Why are so many posts with factual errors modded up?
The first 2 parts of Spore are like Horizontal Evolution, and the later parts are all vertical.
It makes perfect sense. Clearly Will Wright is a genius.
For anyone familiar with the Red Queen Hypothesis ( http://en.wikipedia.org/wiki/Red_Queen ) this should be obvious.
While direct DNA transfer is not the component usually referred to by this "arms race," it is merely an extension of a known theory.

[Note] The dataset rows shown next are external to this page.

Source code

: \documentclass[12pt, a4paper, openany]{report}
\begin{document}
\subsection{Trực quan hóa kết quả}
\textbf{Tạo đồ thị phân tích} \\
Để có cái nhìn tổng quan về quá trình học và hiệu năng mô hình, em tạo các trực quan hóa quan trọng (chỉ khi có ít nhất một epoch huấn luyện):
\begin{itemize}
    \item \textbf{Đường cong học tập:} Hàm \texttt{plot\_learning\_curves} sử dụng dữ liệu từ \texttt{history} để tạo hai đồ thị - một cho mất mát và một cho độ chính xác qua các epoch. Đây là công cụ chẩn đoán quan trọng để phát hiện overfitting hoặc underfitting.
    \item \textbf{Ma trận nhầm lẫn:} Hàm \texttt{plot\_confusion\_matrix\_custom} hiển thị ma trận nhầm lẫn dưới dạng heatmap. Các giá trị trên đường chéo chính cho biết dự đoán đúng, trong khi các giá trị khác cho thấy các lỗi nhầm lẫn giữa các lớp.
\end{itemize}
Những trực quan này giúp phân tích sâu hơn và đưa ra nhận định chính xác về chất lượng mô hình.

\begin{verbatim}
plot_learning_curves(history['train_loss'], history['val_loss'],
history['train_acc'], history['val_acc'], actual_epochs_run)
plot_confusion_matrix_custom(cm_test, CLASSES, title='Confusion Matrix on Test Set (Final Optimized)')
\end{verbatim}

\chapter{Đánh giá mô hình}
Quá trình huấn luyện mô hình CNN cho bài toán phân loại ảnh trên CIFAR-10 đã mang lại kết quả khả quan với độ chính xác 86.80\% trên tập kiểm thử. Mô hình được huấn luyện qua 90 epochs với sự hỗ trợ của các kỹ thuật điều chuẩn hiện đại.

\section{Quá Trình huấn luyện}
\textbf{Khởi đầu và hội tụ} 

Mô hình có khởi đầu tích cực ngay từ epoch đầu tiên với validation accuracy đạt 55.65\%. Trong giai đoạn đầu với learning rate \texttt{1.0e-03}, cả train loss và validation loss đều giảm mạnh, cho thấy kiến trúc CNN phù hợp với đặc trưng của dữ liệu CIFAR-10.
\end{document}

No one makes a big hype about this theory, because it doesn't say your grandfather was a monkey and piss off the religious nuts
So, would this "horizontal gene transfer" be like capitalism? Does it become a battle to see who can acquire the most and/or the best genes? Do you end up with winners for a while, until the losers get disgusted and start sparking genetic revolutions? Would Darwinian revolution be a happy meritocracy that arose as a kind of "compromise"?
However, I've always read Darwinian evolution as "survival of the fittest", with no qualifier as to how you go about surviving. It always implied to me that the organisms (as defined by its genetic code) were what did the surviving. If organisms enhance their survival by acquiring genes through means other than sex, this doesn't seem non Darwinian to me. It just seems like a deeper understanding of evolution.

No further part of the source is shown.